IMDB-WIKI-SbS: An Evaluation Dataset for Crowdsourced Pairwise Comparisons
This provides a resource for evaluating AI models in tasks like information retrieval and recommender systems, addressing a bottleneck in gathering human feedback, though it is incremental as it builds on existing datasets.
The authors tackled the lack of large-scale public datasets for subjective pairwise comparisons by introducing IMDB-WIKI-SbS, a dataset with 250,249 annotated image pairs from 9,150 images, built using crowdsourcing and balanced for age and gender.

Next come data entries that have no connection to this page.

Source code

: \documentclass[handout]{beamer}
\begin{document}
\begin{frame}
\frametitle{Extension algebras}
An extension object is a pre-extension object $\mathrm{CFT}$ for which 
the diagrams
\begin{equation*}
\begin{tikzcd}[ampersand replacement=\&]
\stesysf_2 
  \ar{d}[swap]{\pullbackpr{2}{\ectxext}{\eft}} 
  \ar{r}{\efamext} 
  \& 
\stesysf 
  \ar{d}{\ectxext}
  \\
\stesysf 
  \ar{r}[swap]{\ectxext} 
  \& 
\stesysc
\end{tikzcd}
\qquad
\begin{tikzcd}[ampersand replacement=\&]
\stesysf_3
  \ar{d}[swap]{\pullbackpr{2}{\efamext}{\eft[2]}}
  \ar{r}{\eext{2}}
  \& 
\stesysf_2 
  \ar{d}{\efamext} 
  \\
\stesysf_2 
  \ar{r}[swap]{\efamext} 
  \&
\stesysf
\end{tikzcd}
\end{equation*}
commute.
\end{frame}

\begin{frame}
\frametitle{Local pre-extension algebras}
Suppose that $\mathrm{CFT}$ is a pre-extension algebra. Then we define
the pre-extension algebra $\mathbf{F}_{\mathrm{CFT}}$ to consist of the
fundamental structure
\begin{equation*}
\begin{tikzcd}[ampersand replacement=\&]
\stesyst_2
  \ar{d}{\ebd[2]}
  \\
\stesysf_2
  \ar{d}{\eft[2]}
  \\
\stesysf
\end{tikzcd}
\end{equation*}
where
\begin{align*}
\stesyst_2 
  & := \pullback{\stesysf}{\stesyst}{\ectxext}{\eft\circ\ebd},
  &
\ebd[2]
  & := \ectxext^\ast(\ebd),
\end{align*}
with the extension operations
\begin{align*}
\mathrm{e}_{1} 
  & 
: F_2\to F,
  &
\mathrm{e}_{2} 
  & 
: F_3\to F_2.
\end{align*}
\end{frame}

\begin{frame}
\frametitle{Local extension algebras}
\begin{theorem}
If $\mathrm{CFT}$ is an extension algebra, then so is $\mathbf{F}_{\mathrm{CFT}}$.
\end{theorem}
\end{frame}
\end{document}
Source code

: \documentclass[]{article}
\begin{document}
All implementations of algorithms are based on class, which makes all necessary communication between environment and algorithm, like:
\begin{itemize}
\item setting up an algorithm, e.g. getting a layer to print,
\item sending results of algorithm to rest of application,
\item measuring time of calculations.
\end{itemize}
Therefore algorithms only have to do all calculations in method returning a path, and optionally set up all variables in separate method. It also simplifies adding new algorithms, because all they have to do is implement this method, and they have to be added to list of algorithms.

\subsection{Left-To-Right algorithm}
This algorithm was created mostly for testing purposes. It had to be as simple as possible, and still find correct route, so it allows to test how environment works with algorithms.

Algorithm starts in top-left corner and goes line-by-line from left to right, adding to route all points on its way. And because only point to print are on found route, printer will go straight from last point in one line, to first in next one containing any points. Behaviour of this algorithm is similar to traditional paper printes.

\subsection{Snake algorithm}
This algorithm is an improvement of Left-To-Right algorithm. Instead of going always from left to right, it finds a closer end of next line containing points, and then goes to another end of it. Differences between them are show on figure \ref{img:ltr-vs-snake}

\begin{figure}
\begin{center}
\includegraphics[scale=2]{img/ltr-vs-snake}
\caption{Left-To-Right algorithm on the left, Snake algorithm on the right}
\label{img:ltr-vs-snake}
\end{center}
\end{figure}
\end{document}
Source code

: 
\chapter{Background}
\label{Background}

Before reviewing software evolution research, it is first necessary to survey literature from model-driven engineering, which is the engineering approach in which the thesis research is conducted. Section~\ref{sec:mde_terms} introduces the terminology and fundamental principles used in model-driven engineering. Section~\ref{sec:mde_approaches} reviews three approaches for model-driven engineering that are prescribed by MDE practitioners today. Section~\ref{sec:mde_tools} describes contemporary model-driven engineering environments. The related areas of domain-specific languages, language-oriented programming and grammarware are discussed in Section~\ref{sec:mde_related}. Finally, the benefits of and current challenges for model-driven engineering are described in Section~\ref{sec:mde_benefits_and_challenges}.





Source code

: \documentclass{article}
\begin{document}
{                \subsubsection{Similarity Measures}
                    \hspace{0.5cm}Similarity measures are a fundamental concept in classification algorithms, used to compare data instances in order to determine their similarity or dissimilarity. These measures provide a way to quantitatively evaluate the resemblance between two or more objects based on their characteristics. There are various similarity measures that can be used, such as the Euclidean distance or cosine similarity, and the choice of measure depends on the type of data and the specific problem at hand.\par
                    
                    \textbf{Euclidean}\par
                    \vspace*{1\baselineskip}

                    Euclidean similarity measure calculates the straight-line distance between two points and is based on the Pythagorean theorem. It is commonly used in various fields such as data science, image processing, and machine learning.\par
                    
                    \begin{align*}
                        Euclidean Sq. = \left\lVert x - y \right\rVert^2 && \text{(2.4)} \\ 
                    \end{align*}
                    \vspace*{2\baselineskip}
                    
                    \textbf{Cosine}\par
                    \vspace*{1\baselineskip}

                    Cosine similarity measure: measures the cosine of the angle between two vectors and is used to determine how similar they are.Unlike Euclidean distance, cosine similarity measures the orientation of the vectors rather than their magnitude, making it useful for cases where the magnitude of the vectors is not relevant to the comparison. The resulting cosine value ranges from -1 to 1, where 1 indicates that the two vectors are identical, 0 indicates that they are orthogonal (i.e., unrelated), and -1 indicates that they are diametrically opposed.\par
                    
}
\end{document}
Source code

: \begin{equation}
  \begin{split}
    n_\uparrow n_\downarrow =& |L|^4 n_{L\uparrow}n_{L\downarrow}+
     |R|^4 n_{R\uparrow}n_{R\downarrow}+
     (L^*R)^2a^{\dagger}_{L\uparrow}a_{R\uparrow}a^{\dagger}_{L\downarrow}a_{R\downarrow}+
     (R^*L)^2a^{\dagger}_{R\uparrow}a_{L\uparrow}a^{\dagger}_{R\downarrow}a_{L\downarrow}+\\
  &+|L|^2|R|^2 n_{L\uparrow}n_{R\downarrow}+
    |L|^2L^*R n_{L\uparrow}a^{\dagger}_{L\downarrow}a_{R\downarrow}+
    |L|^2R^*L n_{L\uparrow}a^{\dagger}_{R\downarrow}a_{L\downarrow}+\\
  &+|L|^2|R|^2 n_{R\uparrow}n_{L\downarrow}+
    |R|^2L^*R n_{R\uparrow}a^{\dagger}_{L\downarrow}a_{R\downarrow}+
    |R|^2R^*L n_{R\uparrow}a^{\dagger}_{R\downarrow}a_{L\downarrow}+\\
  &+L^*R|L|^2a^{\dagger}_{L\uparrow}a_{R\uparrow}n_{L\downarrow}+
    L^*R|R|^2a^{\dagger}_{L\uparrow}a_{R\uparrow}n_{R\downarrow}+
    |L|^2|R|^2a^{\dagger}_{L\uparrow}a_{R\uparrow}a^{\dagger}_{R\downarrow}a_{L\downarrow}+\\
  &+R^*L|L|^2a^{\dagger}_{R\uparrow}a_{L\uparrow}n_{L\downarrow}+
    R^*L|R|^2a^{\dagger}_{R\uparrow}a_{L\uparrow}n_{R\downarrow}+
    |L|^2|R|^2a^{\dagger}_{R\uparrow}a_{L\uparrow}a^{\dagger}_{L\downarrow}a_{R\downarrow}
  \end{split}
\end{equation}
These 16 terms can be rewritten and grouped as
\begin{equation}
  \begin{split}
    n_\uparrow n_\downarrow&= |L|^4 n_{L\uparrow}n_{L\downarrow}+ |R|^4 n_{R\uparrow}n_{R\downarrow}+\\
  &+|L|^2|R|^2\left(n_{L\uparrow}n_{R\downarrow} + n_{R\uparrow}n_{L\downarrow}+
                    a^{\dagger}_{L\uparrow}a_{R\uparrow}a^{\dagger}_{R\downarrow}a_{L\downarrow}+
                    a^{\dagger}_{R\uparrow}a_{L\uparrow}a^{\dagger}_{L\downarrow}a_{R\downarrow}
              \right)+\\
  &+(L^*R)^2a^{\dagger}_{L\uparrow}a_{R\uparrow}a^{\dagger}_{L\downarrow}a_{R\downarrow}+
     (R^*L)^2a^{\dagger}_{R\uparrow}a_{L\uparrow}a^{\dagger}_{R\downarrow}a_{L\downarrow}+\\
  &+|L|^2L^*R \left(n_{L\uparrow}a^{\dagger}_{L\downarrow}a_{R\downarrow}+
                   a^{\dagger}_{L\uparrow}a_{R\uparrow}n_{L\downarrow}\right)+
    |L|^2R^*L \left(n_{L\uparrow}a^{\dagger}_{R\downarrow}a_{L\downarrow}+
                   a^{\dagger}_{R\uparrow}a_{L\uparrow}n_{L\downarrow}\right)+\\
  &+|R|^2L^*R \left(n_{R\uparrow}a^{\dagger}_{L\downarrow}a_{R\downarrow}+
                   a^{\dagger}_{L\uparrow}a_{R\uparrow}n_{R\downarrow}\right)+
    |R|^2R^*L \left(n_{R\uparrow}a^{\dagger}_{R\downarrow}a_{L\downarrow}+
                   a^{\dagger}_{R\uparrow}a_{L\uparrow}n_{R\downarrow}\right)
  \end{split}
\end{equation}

Today, comprehensive evaluation of large-scale machine learning models is possible thanks to the open datasets produced using crowdsourcing, such as SQuAD, MS COCO, ImageNet, SuperGLUE, etc. These datasets capture objective responses, assuming the single correct answer, which does not allow to capture the subjective human perception. In turn, pairwise comparison tasks, in which one has to choose between only two options, allow taking peoples' preferences into account for very challenging artificial intelligence tasks, such as information retrieval and recommender system evaluation. Unfortunately, the available datasets are either small or proprietary, slowing down progress in gathering better feedback from human users. In this paper, we present IMDB-WIKI-SbS, a new large-scale dataset for evaluating pairwise comparisons. It contains 9,150 images appearing in 250,249 pairs annotated on a crowdsourcing platform. Our dataset has balanced distributions of age and gender using the well-known IMDB-WIKI dataset as ground truth. We describe how our dataset is built and then compare several baseline methods, indicating its suitability for model evaluation.